## Try it
Using the data below, determine the number of lines that include the string "ключевого". Write only that number.

************

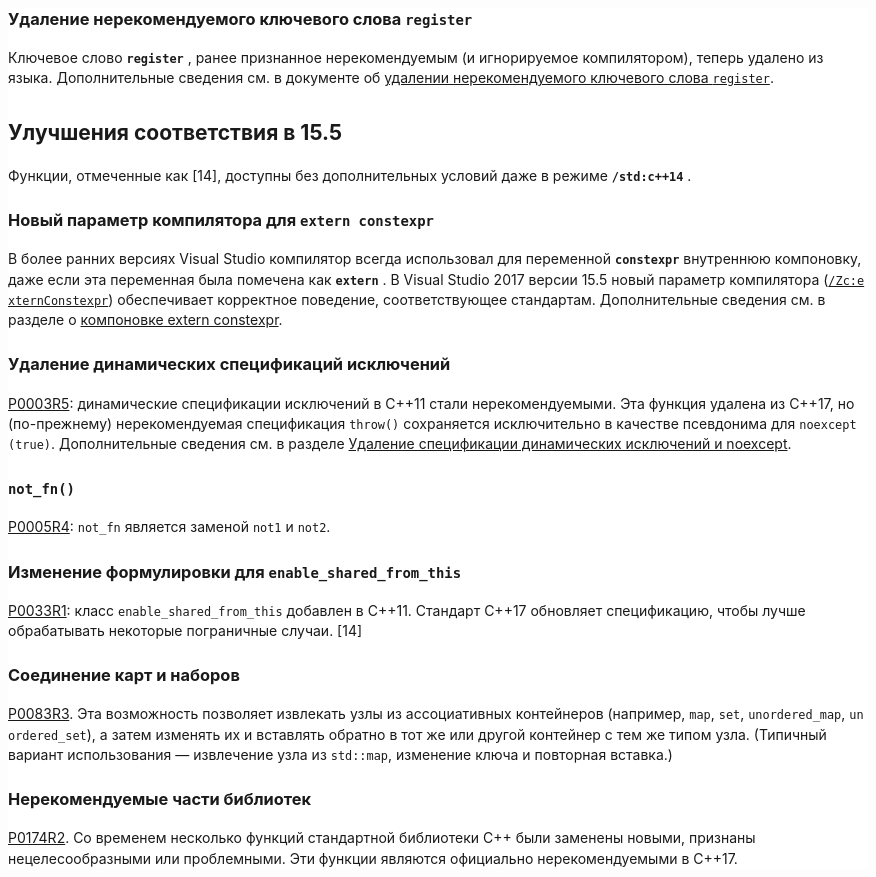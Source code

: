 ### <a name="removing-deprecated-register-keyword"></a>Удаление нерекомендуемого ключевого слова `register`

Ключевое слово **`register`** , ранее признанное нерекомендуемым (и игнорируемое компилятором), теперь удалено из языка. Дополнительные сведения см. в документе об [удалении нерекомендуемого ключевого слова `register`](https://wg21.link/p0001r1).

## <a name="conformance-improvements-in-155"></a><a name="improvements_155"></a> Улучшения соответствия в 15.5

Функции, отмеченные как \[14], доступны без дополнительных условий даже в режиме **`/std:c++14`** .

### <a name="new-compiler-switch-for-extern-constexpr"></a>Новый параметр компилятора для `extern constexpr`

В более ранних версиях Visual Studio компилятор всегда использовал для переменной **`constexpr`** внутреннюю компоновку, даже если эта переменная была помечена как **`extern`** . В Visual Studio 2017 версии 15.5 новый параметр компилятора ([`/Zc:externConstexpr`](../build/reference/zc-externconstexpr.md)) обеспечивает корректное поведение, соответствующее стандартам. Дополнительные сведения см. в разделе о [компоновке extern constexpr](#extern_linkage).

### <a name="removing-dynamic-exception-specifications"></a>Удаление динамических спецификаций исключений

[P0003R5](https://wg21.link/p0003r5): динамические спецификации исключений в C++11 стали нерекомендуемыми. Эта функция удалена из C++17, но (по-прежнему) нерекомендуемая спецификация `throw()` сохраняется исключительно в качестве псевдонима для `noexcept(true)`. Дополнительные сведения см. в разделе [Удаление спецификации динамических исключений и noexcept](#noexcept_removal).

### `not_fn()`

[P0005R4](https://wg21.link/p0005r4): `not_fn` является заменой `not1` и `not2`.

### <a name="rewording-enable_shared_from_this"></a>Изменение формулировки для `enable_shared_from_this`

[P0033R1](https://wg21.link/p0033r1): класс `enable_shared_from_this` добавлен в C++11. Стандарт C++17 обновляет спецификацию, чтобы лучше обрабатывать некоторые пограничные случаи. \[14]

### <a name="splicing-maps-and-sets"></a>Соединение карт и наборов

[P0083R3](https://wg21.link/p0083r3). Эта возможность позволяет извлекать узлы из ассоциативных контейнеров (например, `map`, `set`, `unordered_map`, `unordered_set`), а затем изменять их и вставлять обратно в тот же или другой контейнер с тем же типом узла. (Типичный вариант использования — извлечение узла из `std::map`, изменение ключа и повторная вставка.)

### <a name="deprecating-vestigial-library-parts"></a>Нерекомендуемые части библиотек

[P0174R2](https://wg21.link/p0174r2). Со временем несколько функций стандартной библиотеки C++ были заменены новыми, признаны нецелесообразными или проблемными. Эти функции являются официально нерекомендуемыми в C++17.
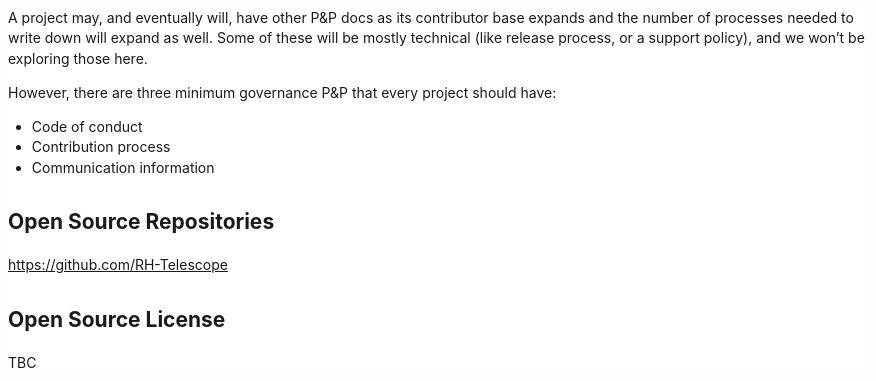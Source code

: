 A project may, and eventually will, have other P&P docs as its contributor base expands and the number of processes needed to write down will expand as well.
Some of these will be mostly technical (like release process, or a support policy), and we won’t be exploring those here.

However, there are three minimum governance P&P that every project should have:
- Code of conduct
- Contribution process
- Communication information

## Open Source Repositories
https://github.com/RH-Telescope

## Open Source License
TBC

************

## Response to the task
2